** Opening DATA FOR PROCESSING block **

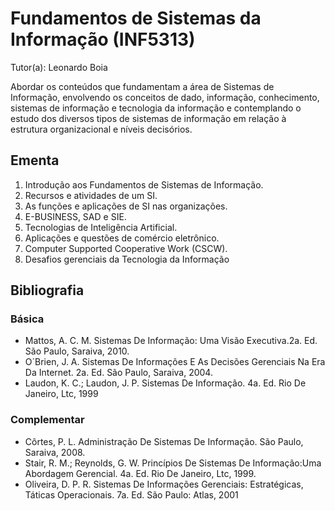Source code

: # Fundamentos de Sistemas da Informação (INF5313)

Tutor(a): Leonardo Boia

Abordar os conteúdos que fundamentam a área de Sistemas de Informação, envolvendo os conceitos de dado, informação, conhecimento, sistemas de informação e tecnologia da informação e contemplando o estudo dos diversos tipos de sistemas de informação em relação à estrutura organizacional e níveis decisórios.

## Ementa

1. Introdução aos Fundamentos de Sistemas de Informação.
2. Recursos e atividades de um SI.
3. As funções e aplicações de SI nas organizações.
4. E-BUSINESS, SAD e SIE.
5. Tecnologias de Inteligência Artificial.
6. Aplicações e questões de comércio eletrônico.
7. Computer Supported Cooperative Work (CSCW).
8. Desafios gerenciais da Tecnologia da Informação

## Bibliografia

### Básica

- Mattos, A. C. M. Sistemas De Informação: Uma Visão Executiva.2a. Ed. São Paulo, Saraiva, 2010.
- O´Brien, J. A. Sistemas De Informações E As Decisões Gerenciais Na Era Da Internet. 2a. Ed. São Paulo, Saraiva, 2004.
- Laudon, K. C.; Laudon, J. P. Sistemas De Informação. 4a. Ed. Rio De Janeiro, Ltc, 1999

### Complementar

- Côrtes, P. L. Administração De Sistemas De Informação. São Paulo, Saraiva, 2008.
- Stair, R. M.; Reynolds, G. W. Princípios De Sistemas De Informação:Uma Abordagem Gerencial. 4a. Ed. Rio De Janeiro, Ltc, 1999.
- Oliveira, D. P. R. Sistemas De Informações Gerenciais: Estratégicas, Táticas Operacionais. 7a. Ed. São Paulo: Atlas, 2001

** Closing DATA FOR PROCESSING block **
** Opening DATA FOR PROCESSING block **

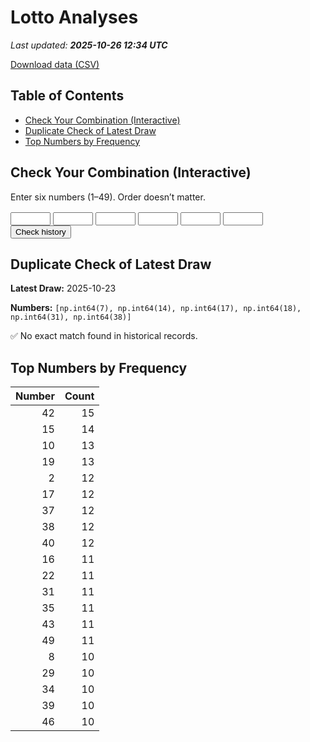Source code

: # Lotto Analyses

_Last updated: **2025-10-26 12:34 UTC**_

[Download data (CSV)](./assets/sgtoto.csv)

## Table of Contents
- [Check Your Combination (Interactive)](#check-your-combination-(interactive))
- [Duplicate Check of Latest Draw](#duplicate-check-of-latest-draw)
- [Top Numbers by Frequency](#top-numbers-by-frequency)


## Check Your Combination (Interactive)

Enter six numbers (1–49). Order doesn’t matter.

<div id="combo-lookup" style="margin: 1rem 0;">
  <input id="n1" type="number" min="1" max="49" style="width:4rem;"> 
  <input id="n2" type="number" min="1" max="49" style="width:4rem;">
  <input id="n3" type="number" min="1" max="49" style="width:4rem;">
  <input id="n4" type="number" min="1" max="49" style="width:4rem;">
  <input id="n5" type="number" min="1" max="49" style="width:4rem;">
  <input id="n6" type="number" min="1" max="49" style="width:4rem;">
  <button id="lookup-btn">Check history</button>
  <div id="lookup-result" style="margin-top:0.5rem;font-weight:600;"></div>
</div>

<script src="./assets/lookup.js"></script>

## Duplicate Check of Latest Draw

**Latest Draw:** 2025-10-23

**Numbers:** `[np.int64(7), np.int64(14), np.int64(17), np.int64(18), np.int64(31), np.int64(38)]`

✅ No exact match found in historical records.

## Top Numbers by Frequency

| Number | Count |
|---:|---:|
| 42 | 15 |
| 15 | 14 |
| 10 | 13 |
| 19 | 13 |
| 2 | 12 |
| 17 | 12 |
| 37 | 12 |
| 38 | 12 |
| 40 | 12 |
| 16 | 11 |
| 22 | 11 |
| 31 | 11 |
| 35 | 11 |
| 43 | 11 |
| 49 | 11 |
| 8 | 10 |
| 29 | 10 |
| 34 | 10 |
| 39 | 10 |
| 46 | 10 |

** Closing DATA FOR PROCESSING block **

■ WHAT NEEDS TO BE DONE ■
Copy out each line of the data where the string "assets" appears.

■ WRITTEN RESPONSE ■
[Download data (CSV)](./assets/sgtoto.csv)
<script src="./assets/lookup.js"></script>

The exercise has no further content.